Records from a dataset:

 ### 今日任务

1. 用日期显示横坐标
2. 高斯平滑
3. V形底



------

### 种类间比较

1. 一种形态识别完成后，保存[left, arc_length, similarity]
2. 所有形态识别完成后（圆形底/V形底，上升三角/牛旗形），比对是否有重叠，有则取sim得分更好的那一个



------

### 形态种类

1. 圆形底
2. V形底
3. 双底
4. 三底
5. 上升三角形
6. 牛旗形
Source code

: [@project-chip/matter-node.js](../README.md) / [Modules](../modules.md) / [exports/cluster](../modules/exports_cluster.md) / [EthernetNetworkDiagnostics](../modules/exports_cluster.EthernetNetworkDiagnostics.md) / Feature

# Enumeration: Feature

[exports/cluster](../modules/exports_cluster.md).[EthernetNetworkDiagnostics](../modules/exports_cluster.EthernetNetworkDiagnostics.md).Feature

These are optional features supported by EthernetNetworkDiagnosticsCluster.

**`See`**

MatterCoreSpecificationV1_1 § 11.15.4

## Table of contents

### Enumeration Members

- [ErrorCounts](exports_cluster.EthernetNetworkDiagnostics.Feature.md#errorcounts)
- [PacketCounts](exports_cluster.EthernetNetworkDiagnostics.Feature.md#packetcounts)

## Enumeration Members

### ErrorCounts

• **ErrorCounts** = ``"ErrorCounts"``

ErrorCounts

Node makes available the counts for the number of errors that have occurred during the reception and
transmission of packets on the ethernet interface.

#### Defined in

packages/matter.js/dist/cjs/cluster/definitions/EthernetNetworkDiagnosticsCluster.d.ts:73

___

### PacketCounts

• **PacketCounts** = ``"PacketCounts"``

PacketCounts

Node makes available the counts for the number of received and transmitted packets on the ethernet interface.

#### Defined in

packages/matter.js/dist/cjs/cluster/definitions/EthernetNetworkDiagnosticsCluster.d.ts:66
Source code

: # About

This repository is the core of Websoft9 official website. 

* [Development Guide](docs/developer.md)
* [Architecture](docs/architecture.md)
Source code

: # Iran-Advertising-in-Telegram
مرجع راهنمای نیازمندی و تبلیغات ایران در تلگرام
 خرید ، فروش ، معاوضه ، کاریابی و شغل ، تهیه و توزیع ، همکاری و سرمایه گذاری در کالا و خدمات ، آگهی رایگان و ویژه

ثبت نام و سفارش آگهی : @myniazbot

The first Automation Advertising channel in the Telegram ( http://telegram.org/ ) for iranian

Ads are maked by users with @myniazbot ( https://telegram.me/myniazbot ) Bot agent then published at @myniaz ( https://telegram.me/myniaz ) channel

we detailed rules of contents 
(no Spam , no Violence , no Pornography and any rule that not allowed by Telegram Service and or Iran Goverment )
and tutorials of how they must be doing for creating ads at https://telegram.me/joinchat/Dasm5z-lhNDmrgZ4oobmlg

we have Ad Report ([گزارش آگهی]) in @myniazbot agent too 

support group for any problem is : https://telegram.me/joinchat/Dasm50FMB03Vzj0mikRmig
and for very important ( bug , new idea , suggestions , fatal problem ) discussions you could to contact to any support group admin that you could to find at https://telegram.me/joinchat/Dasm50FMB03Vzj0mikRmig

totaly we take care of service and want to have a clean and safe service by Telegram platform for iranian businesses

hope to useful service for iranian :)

## Task objective
Set down each line from the line containing "and for very" through the final line of the data, exactly and with nothing added.

## Reply
and for very important ( bug , new idea , suggestions , fatal problem ) discussions you could to contact to any support group admin that you could to find at https://telegram.me/joinchat/Dasm50FMB03Vzj0mikRmig

totaly we take care of service and want to have a clean and safe service by Telegram platform for iranian businesses

hope to useful service for iranian :)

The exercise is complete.